Peering into Penn State’s fermentation facility

Mark Signs, co-director of Penn State’s CSL Behring Fermentation Facility, provides an overview of the facility’s equipment and capabilities to tour participants. (Photo by Paul Nicolaus)

A writer checks in after a ScienceWriters2019 lab tour.

The wide world of biotechnology encompasses an array of fields and applications, but what is industrial biotechnology? During a tour offered Oct. 28 by Penn State University as part of the ScienceWriters2019 conference, a group of science writers learned that industrial biotechnology applies techniques of molecular biology to industrial, health, and societal challenges.

After seeing an assortment of shiny, state-of-the-art equipment up close and hearing about the complex processes involved, I asked how the work that takes place at Penn State’s CSL Behring Fermentation Facility might be summed up. It’s using natural organisms as “little factories,” replied Mark Signs, co-director of the facility, “to make what we want them to make.” These efforts include the growth of a wide range of cells as well as the production or purification of microbe-derived products such as industrial enzymes, bio-based chemicals, biofuels, and recombinant proteins.

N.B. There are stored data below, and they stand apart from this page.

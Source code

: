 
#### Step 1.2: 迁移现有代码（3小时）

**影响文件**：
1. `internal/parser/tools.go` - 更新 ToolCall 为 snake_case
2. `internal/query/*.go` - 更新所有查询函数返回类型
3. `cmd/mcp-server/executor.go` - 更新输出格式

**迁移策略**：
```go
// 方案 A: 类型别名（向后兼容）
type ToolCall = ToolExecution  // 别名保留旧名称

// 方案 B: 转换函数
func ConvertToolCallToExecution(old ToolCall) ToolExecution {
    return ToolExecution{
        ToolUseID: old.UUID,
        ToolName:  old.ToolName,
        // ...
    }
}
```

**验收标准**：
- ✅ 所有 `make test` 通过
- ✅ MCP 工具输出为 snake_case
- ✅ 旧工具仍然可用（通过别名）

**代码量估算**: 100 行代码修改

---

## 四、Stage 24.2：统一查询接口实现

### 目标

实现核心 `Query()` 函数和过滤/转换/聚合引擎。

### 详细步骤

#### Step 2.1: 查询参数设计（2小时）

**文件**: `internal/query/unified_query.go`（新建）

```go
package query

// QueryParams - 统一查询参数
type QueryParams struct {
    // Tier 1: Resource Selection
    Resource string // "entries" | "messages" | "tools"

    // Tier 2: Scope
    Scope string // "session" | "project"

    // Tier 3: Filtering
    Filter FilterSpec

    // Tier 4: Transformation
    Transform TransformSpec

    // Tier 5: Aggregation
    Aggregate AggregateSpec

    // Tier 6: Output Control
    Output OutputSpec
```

During our visit, for example, Penn State faculty member Melik Demirel provided an overview of his work developing self-healing materials using a recombinant version of a squid protein. The protein, which is found in the suckers that line squid tentacles, has potential applications in specialized products such as underwater diving gear and space suits. It could also be used to develop sustainable alternatives to plastic. Demirel is a professor of engineering science and mechanics and director of the university’s Center for Research on Advanced Fiber Technologies (CRAFT).

The fermentation facility was initiated in 2017 with a monetary gift from the biopharmaceutical company CSL Behring and donations from two equipment suppliers, GEA North America and Sartorius Stedim Biotech. Its equipment and expertise are made available to university, government, and industry researchers interested in fermentation or related technologies, the faculty said. And students benefit from hands-on experience with equipment that is used in biotech research and manufacturing facilities, we were told, which preps them for potential careers in bioscience.